Para quem não sabe, Terapia nasceu em 2011, com uma história que não poderia ser mais simples: um garoto de vinte e poucos anos não se sente e tenta descobrir os motivos disso em conversas com o seu terapeuta, descobrindo mais sobre sua vida e sobre ele mesmo — o único momento que ele se sente completo (ou feliz) é ouvindo seus blues antigos.

Ao longo desses anos, ganhamos duas vezes o troféu HQMix de Melhor WebQuadrinho e os sete primeiros capítulos foram publicados de forma impressa, em um álbum lançado pela editora Novo Século.

Mas, por mais que eu diga que a história não é sobre blues, é inegável que o blues é parte importante da história. O blues, aqui, vai além do gênero musical preferido do protagonista; ele é uma parte importante da sua personalidade, e a maneira pela qual ele consegue exprimir — ou pelo menos compreender — suas emoções.

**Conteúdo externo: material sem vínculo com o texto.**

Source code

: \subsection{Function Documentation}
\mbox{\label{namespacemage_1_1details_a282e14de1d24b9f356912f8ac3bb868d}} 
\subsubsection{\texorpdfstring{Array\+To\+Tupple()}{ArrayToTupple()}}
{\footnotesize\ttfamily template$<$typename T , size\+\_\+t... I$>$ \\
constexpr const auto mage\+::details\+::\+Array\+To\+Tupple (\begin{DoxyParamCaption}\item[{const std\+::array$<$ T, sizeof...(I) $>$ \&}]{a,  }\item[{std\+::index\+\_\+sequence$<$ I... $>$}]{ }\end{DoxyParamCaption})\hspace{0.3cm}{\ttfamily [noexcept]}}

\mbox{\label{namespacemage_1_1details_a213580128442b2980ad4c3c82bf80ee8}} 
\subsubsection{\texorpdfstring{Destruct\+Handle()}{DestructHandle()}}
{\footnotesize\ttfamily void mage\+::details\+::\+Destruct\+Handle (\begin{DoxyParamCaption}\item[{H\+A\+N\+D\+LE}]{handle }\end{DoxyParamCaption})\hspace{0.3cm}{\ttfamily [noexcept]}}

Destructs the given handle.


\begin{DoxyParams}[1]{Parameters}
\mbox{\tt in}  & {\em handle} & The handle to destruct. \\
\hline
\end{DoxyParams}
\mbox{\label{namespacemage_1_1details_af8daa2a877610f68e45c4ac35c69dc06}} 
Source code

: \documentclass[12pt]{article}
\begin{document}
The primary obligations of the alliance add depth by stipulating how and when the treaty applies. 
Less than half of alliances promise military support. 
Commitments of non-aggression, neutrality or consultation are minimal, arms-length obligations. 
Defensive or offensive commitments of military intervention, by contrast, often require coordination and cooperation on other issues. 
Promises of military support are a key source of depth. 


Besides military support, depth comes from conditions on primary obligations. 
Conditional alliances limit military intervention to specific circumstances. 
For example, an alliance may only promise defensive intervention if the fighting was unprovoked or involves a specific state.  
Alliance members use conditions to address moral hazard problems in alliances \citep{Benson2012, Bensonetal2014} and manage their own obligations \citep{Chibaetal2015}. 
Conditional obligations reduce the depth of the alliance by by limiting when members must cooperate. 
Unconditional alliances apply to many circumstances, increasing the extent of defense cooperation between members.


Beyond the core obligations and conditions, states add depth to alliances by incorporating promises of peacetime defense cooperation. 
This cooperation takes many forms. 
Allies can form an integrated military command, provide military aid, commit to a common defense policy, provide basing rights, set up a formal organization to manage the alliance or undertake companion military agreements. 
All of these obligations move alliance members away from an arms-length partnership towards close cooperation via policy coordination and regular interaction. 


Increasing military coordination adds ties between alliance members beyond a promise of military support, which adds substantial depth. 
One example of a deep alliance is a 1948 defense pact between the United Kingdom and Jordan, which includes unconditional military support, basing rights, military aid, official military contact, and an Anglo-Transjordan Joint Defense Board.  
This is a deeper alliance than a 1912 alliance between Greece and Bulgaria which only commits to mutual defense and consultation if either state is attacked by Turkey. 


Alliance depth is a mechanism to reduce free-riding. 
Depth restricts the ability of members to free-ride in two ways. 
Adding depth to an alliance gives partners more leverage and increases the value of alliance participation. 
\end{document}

Além disso, Terapia fez com que o blues se tornasse parte ainda mais importante na minha vida. Foi graças a Terapia que eu comecei a não apenas ouvir blues, mas também a estudá-lo, compreendendo mais cada subgênero, suas épocas e regiões e, principalmente, descobrindo a poesia que se esconde por trás “daquelas músicas tristes”. Acho que é bastante correto dizer que sem Terapia essa coluna não existiria.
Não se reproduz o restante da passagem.